Both conditions require different combustion in the engine. In relaxed driving conditions, only a little mixture of fuel and air is needed. But after developing speed, the engine will spin faster, so it needs a mixture of fuel and more air.

From that condition, variable valve technology was developed. Toyota introduced this technology as the VVT (Variable Valve Timing) in 1991 in a 4A-FE engine with a configuration of 5 valves per cylinder. Then in 1995, new VVT-i technology was introduced in 1JZ-GTE and 2JZ-GTE engines.

MECHANISM

Broadly speaking, the VVT-i system is in the cylinder head area to control the valve opening time. In this system, the opening valve is set. From the results of the study, opening the valve earlier and closing it faster will provide better power at low engine speeds.

For example, in general, during a suction step on a 4-stroke engine, the inlet valve will start to open at 5 degrees before the Upper Dead Point (TDC) of the piston and close at 185 degrees after the TDC. So, opening the inlet valve at 15 degrees before TDC and closing it at 175 degrees after TDC will provide more prime power with the same fuel and air alloys.

Vice versa, opening the inlet 5 degrees after TDC and closing it 195 degrees after TDC will give a better power effect at high engine speed. The effect, better combustion, fuel consumption remains minimal but power rises.
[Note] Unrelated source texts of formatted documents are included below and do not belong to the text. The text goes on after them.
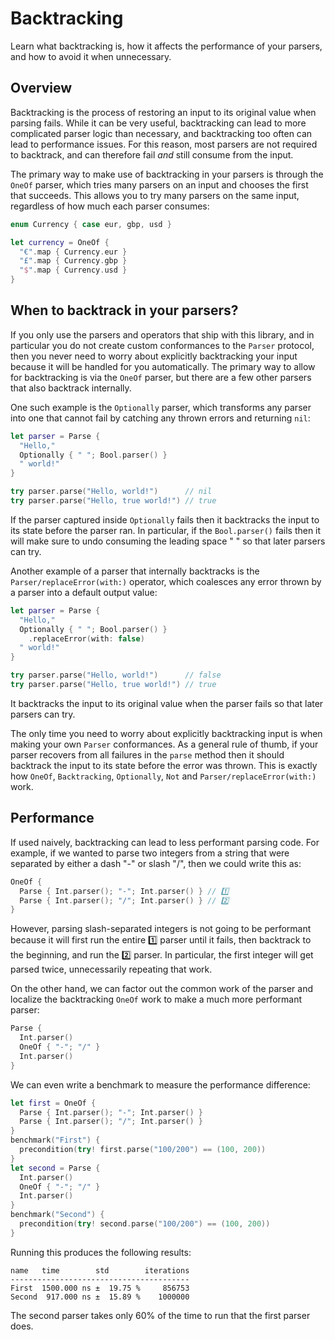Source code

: # Backtracking

Learn what backtracking is, how it affects the performance of your parsers, and how to avoid it when
unnecessary.

## Overview

Backtracking is the process of restoring an input to its original value when parsing fails. While it
can be very useful, backtracking can lead to more complicated parser logic than necessary, and
backtracking too often can lead to performance issues. For this reason, most parsers are not
required to backtrack, and can therefore fail _and_ still consume from the input.

The primary way to make use of backtracking in your parsers is through the ``OneOf`` parser, which
tries many parsers on an input and chooses the first that succeeds. This allows you to try many
parsers on the same input, regardless of how much each parser consumes:

```swift
enum Currency { case eur, gbp, usd }

let currency = OneOf {
  "€".map { Currency.eur }
  "£".map { Currency.gbp }
  "$".map { Currency.usd }
}
```

## When to backtrack in your parsers?

If you only use the parsers and operators that ship with this library, and in particular you do not
create custom conformances to the ``Parser`` protocol, then you never need to worry about explicitly
backtracking your input because it will be handled for you automatically. The primary way to allow
for backtracking is via the ``OneOf`` parser, but there are a few other parsers that also backtrack
internally.

One such example is the ``Optionally`` parser, which transforms any parser into one that cannot fail
by catching any thrown errors and returning `nil`:

```swift
let parser = Parse {
  "Hello,"
  Optionally { " "; Bool.parser() }
  " world!"
}

try parser.parse("Hello, world!")      // nil
try parser.parse("Hello, true world!") // true
```

If the parser captured inside ``Optionally`` fails then it backtracks the input to its state before
the parser ran. In particular, if the `Bool.parser()` fails then it will make sure to undo
consuming the leading space " " so that later parsers can try.

Another example of a parser that internally backtracks is the ``Parser/replaceError(with:)``
operator, which coalesces any error thrown by a parser into a default output value:

```swift
let parser = Parse {
  "Hello,"
  Optionally { " "; Bool.parser() }
    .replaceError(with: false)
  " world!"
}

try parser.parse("Hello, world!")      // false
try parser.parse("Hello, true world!") // true
```

It backtracks the input to its original value when the parser fails so that later parsers can try.

The only time you need to worry about explicitly backtracking input is when making your own
``Parser`` conformances. As a general rule of thumb, if your parser recovers from all failures
in the `parse` method then it should backtrack the input to its state before the error was thrown.
This is exactly how ``OneOf``, ``Backtracking``, ``Optionally``, ``Not`` and ``Parser/replaceError(with:)`` 
work.

## Performance

If used naively, backtracking can lead to less performant parsing code. For example, if we wanted to
parse two integers from a string that were separated by either a dash "-" or slash "/", then we
could write this as:

```swift
OneOf {
  Parse { Int.parser(); "-"; Int.parser() } // 1️⃣
  Parse { Int.parser(); "/"; Int.parser() } // 2️⃣
}
```

However, parsing slash-separated integers is not going to be performant because it will first run
the entire 1️⃣ parser until it fails, then backtrack to the beginning, and run the 2️⃣ parser. In
particular, the first integer will get parsed twice, unnecessarily repeating that work.

On the  other hand, we can factor out the common work of the parser and localize the backtracking
``OneOf`` work to make a much more performant parser:

```swift
Parse {
  Int.parser()
  OneOf { "-"; "/" }
  Int.parser()
}
```

We can even write a benchmark to measure the performance difference:

```swift
let first = OneOf {
  Parse { Int.parser(); "-"; Int.parser() }
  Parse { Int.parser(); "/"; Int.parser() }
}
benchmark("First") {
  precondition(try! first.parse("100/200") == (100, 200))
}
let second = Parse {
  Int.parser()
  OneOf { "-"; "/" }
  Int.parser()
}
benchmark("Second") {
  precondition(try! second.parse("100/200") == (100, 200))
}
```

Running this produces the following results:

```
name   time        std        iterations
----------------------------------------
First  1500.000 ns ±  19.75 %     856753
Second  917.000 ns ±  15.89 %    1000000
```

The second parser takes only 60% of the time to run that the first parser does.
Shifting the valve opening time can be done by adjusting the camshaft movement. In the VVT-i system, this is done using a hydraulic device found on the gear that rotates the camshaft. Inside this camshaft gear, there is oil-filled space, which shifts the camshaft's movement, rotates faster or slower.

DUAL VVT-i

Not only the inlet valve can be maximized. The exhaust valve can be controlled to get better results. This system was first introduced at the Toyota Altezza RS200 with a 3S-GE engine in 1998. This system is present today and provides excellent efficiency and power and good emissions.

VVTL-i

In addition to controlling valve opening time, Toyota is also developing a high-tech variable valve opening. So that two variations of aperture (timing) and height (lift) can be obtained on the VVTL-i system (Variable Valve Timing and Lift with Intelligence). The mechanism is different in the valve trigger part. At low engine speed, the trigger will move the valve. But once the engine speed rises, there is a kind of pin inside the valve trigger that will shift so that it adds to the valve opening. The effect, at a high rotation of the fuel mixture and more air into the combustion chamber. This system was first introduced in 1999 for the Toyota Celica with a 2,000cc 4-cylinder inline 2ZZ-GE engine.

VALVEMATIC

Increasingly sophisticated, valve openings can now be controlled to replace the function of the gas skep. Valvematic can continuously control the valve opening time and height. Thus, it can regulate the intake of a mixture of fuel and air. So, this system also replaces the function of the throttle valve or gas receptor. This technology first appeared in 2007 and is present in Indonesia on the Toyota NAV-1.